LONDON -- Britain announced yesterday that the pound will join the European Exchange Rate Mechanism Monday, tying sterling into a tighter relationship with major continental currencies.
Prime Minister Margaret Thatcher, who during her 11 years in office has resisted pressure to link the pound to the mechanism, said yesterday that the time was "right."
At the same time, Chancellor of the Exchequer John Major reduced the base, or prime, interest rate to 14 percent from 15 percent, easing a yearlong squeeze on spending.
The announcement ended months of speculation in the financial markets about the timing of the pound's entry into the exchange mechanism and weeks of complaints from business that record high interest rates were strangling investment.
The result was an immediate surge on the London Stock Exchange, which extended business for an hour. The Stock Exchange-Financial Times Index of 100 leading shares ended the day 73.5 points higher at 2413.9, adding $33 million to stock values.
The pound also soared, closing up 5 cents against the dollar at $1.96 and up 3 pfennigs against the German mark at 3.02 marks. It formally entered the exchange mechanism at 2.95 marks.

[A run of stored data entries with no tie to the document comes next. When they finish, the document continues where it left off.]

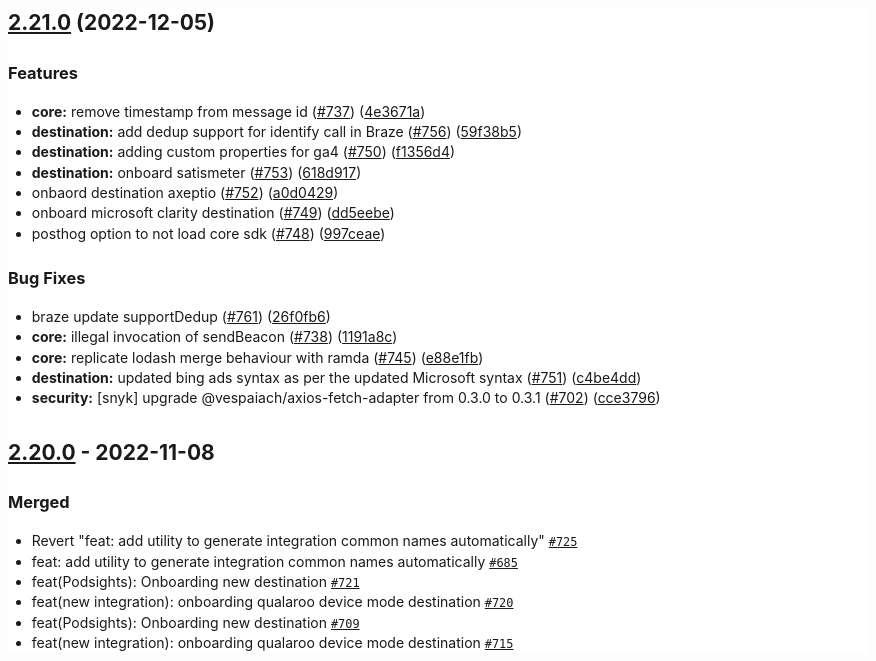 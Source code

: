 ## [2.21.0](https://github.com/rudderlabs/rudder-sdk-js/compare/v2.20.0...v2.21.0) (2022-12-05)


### Features

* **core:** remove timestamp from message id  ([#737](https://github.com/rudderlabs/rudder-sdk-js/issues/737)) ([4e3671a](https://github.com/rudderlabs/rudder-sdk-js/commit/4e3671acb1dd01803abd39ed863b22a5614f99da))
* **destination:** add dedup support for identify call in Braze ([#756](https://github.com/rudderlabs/rudder-sdk-js/issues/756)) ([59f38b5](https://github.com/rudderlabs/rudder-sdk-js/commit/59f38b5a22bda43470b0d04e603a23eb9b48d9e2))
* **destination:** adding custom properties for ga4 ([#750](https://github.com/rudderlabs/rudder-sdk-js/issues/750)) ([f1356d4](https://github.com/rudderlabs/rudder-sdk-js/commit/f1356d47d8510880c53ec6e216bcd116ce205c8d))
* **destination:** onboard satismeter ([#753](https://github.com/rudderlabs/rudder-sdk-js/issues/753)) ([618d917](https://github.com/rudderlabs/rudder-sdk-js/commit/618d917336f9eb405f56ec96247bb4e4b9b37753))
* onbaord destination axeptio ([#752](https://github.com/rudderlabs/rudder-sdk-js/issues/752)) ([a0d0429](https://github.com/rudderlabs/rudder-sdk-js/commit/a0d0429ded60f63d9ea6aedd0323c0702af0f9a8))
* onboard microsoft clarity destination ([#749](https://github.com/rudderlabs/rudder-sdk-js/issues/749)) ([dd5eebe](https://github.com/rudderlabs/rudder-sdk-js/commit/dd5eebe70c3902b1aa6c97640d5c49a3956d1382))
* posthog option to not load core sdk ([#748](https://github.com/rudderlabs/rudder-sdk-js/issues/748)) ([997ceae](https://github.com/rudderlabs/rudder-sdk-js/commit/997ceaefca152b0bcda6fc93662b4a635f2d55b9))


### Bug Fixes

* braze update supportDedup ([#761](https://github.com/rudderlabs/rudder-sdk-js/issues/761)) ([26f0fb6](https://github.com/rudderlabs/rudder-sdk-js/commit/26f0fb6da32fe8358b1ff3d41504332ef68ef020))
* **core:** illegal invocation of sendBeacon ([#738](https://github.com/rudderlabs/rudder-sdk-js/issues/738)) ([1191a8c](https://github.com/rudderlabs/rudder-sdk-js/commit/1191a8c1975944212878313f172c20a6a2c05459))
* **core:** replicate lodash merge behaviour with ramda ([#745](https://github.com/rudderlabs/rudder-sdk-js/issues/745)) ([e88e1fb](https://github.com/rudderlabs/rudder-sdk-js/commit/e88e1fb505b4db774f600db84069346c3d89ec4d))
* **destination:** updated bing ads syntax as per the updated Microsoft syntax ([#751](https://github.com/rudderlabs/rudder-sdk-js/issues/751)) ([c4be4dd](https://github.com/rudderlabs/rudder-sdk-js/commit/c4be4dd6f6e7030c857c38edbf2b28748331448b))
* **security:** [snyk] upgrade @vespaiach/axios-fetch-adapter from 0.3.0 to 0.3.1 ([#702](https://github.com/rudderlabs/rudder-sdk-js/issues/702)) ([cce3796](https://github.com/rudderlabs/rudder-sdk-js/commit/cce37960aeb54110b89addeabf2c1acbbfea71b8))

## [2.20.0](https://github.com/rudderlabs/rudder-sdk-js/compare/v2.19.0...v2.20.0) - 2022-11-08

### Merged

- Revert "feat: add utility to generate integration common names automatically" [`#725`](https://github.com/rudderlabs/rudder-sdk-js/pull/725)
- feat: add utility to generate integration common names automatically [`#685`](https://github.com/rudderlabs/rudder-sdk-js/pull/685)
- feat(Podsights): Onboarding new destination [`#721`](https://github.com/rudderlabs/rudder-sdk-js/pull/721)
- feat(new integration): onboarding qualaroo device mode destination [`#720`](https://github.com/rudderlabs/rudder-sdk-js/pull/720)
- feat(Podsights): Onboarding new destination [`#709`](https://github.com/rudderlabs/rudder-sdk-js/pull/709)
- feat(new integration): onboarding qualaroo device mode destination [`#715`](https://github.com/rudderlabs/rudder-sdk-js/pull/715)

Opposition politicians accused the government of playing politics, making the surprise announcement on the final day of the Labor Party conference and on the eve of next week's ruling Conservative Party conference.
Most currencies in the exchange mechanism are tied to a 2.25 percent variation either way against the values of other European currencies in the system.
But the pound, like the Spanish peseta, will be held to a wider range of 6 per cent up or down. If it threatens to fluctuate more than that, European central banks will be required to help the Bank of England bring it back under control by buying or selling the currency.